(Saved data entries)
.....
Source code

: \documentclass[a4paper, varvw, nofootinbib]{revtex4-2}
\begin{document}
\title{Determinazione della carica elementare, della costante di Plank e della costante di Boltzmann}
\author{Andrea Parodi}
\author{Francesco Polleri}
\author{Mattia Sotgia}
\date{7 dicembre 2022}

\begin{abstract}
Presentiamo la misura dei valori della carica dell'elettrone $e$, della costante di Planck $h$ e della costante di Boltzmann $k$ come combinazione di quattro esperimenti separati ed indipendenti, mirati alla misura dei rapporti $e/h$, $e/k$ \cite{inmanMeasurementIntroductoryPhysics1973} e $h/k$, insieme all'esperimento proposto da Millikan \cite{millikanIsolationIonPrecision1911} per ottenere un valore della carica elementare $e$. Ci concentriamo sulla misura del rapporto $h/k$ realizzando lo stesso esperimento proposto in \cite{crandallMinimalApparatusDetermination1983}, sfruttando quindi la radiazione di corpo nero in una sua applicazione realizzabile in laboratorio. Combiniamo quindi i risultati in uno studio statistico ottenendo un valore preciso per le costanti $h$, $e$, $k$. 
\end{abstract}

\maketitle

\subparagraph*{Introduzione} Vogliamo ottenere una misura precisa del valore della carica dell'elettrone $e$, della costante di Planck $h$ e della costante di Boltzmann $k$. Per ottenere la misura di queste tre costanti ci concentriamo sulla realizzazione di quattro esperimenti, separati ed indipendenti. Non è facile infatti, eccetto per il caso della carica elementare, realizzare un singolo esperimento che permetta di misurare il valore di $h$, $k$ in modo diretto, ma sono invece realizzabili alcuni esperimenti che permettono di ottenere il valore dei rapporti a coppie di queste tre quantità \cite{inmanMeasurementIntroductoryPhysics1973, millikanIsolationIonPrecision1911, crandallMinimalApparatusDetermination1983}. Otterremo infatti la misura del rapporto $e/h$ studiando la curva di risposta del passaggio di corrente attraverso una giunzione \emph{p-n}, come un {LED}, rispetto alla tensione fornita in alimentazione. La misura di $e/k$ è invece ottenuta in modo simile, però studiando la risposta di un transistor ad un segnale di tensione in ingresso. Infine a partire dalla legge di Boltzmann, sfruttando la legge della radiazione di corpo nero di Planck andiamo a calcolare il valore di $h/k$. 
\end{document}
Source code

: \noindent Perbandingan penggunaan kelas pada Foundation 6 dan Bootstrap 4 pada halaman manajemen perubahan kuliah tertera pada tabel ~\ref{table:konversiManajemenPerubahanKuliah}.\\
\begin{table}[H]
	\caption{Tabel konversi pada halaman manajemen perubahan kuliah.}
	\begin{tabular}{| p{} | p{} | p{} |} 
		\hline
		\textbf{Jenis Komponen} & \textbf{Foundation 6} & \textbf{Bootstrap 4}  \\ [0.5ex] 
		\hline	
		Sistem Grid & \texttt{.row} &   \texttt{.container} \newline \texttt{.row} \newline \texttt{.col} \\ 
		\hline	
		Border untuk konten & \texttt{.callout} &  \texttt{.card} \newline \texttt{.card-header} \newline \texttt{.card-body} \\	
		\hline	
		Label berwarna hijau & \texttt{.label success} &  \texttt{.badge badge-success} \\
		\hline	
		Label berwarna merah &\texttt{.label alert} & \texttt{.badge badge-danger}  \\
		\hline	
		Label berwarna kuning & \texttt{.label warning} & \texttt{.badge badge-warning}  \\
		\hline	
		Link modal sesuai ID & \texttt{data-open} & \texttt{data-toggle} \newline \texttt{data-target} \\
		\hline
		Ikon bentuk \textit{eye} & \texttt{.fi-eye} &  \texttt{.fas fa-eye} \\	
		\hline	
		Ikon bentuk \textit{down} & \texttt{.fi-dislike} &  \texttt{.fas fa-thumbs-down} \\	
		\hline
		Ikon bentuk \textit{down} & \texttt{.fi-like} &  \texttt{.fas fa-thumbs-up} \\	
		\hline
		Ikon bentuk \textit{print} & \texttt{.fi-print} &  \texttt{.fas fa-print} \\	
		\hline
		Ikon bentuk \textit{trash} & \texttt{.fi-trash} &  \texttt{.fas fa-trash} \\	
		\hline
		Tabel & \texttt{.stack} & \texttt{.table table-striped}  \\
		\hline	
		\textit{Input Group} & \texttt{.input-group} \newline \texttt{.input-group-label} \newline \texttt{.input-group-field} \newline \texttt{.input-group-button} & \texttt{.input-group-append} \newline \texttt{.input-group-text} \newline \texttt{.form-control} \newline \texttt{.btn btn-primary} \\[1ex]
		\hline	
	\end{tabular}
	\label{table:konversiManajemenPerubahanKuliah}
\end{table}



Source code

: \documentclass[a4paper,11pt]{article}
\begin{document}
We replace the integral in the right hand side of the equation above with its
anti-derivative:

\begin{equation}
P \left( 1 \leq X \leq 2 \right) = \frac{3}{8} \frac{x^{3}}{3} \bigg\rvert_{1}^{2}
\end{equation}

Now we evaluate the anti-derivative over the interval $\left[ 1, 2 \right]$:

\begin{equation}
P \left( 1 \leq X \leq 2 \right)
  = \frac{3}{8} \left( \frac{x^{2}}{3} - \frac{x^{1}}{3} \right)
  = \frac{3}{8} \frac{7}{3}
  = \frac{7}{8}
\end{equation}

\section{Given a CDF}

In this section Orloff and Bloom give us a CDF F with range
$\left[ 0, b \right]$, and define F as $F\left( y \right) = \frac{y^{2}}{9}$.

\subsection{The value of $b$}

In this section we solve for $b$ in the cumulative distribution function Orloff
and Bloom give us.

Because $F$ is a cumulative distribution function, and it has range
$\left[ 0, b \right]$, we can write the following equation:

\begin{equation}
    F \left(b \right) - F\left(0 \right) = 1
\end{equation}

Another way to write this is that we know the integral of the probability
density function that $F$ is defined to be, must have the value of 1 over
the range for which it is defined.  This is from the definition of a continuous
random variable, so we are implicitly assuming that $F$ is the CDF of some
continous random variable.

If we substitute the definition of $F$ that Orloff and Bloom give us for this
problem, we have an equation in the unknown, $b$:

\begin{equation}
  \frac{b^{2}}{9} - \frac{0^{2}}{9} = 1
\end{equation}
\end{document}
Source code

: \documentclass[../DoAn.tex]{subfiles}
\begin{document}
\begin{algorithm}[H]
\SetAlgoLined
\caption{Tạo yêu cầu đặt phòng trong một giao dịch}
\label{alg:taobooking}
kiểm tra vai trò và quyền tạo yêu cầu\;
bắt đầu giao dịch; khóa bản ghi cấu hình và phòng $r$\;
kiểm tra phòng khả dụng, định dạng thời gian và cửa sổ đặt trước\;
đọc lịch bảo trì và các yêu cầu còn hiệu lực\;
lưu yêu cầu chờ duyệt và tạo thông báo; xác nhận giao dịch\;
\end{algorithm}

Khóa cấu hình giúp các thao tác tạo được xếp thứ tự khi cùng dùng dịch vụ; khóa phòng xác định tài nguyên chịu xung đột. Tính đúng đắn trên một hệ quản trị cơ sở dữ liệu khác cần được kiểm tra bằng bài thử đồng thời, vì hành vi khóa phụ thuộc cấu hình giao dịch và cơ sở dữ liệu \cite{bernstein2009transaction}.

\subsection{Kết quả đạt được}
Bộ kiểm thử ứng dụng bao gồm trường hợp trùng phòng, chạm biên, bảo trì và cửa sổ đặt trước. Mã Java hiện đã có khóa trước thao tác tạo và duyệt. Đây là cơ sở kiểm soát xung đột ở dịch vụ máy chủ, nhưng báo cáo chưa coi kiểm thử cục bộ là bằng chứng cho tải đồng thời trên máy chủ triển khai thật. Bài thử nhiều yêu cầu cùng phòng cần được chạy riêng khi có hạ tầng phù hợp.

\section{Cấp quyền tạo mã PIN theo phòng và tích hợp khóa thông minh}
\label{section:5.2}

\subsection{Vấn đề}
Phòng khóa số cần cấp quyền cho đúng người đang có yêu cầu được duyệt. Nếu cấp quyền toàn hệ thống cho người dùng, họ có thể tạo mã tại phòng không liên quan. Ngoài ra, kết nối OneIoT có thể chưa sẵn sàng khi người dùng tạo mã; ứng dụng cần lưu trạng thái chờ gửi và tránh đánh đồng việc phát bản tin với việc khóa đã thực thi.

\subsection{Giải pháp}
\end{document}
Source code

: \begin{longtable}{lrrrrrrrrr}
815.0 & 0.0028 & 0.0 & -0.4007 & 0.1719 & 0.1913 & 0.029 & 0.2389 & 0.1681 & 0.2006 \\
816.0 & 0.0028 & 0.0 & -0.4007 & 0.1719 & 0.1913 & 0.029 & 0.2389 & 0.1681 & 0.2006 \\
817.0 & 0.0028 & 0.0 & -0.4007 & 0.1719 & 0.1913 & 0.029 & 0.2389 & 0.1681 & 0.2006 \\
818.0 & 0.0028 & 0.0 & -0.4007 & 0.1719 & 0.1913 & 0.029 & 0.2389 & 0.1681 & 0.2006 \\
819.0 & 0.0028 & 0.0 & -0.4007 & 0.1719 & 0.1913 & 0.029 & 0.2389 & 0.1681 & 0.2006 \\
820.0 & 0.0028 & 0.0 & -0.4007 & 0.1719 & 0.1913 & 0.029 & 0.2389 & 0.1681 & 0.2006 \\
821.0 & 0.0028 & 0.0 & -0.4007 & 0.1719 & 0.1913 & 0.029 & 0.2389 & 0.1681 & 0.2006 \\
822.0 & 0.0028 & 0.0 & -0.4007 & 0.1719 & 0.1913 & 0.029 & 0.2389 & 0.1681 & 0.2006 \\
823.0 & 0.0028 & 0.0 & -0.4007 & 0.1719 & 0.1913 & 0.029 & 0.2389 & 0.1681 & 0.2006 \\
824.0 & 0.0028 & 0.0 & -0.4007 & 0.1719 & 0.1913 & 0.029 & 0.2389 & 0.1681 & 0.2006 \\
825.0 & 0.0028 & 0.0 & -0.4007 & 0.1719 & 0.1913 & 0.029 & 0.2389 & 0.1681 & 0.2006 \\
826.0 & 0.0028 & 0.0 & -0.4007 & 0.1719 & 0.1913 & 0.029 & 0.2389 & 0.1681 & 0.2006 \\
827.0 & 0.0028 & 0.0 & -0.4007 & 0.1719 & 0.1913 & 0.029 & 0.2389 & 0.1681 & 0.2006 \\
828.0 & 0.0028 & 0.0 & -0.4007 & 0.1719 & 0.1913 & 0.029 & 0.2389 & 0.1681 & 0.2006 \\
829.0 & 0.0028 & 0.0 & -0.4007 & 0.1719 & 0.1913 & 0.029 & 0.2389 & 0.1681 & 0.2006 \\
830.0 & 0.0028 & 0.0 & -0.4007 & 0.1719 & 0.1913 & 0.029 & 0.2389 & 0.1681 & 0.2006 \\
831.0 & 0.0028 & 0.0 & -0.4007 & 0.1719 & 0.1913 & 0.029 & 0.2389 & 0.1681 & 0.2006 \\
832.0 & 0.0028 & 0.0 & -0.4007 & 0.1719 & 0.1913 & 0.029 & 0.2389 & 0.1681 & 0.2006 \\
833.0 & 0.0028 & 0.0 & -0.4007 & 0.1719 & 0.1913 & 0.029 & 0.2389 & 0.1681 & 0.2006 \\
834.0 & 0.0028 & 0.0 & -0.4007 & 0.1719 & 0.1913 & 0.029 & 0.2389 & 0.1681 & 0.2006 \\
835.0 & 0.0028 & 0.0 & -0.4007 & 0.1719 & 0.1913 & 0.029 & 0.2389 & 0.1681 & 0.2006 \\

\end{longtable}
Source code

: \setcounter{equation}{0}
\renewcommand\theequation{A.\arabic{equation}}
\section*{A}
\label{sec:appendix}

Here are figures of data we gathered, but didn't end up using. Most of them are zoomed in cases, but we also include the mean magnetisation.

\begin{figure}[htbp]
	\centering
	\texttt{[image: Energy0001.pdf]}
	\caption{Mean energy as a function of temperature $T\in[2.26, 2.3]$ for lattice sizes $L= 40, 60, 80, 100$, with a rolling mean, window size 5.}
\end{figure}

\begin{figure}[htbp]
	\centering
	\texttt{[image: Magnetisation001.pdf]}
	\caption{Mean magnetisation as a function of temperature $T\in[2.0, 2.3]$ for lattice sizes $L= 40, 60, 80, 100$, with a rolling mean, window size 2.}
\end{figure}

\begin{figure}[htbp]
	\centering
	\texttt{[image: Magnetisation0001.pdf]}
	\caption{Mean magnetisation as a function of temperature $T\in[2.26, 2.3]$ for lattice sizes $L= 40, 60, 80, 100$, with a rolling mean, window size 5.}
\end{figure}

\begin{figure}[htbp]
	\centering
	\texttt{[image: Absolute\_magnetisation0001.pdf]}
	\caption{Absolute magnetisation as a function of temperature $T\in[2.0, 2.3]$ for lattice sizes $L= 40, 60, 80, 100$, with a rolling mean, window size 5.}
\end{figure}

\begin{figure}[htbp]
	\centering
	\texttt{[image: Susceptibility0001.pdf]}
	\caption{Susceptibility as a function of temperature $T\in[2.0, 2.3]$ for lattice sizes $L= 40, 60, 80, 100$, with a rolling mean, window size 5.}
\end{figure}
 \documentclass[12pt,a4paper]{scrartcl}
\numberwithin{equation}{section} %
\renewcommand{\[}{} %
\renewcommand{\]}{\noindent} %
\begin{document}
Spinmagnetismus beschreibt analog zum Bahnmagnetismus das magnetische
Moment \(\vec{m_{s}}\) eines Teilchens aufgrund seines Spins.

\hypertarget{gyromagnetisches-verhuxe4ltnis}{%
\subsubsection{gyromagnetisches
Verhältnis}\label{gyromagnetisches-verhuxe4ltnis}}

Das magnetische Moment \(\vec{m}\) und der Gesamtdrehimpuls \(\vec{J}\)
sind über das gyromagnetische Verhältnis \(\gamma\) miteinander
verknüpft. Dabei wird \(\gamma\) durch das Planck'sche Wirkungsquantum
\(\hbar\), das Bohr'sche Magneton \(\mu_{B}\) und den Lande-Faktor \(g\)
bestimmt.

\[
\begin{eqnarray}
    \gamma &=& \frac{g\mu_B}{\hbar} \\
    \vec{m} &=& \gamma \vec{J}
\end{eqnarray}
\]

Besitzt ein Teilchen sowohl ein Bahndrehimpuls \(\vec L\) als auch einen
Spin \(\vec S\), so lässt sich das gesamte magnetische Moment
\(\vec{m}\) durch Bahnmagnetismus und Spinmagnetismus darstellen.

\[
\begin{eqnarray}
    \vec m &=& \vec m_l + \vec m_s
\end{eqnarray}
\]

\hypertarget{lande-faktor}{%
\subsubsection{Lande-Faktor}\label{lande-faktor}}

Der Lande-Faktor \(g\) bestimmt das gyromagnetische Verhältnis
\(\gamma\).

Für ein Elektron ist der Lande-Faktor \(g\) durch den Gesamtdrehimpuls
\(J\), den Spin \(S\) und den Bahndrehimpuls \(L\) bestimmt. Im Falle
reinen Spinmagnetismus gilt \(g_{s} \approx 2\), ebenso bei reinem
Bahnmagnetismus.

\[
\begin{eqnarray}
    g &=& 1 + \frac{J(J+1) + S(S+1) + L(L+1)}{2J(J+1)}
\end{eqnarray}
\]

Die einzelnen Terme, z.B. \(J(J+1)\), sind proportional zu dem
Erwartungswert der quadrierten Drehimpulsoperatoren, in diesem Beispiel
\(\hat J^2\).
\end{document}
.....
Task instructions: Which lines in the data above hold the string "author"? Return each of them.

Result for this exercise:
\author{Andrea Parodi}
\author{Francesco Polleri}
\author{Mattia Sotgia}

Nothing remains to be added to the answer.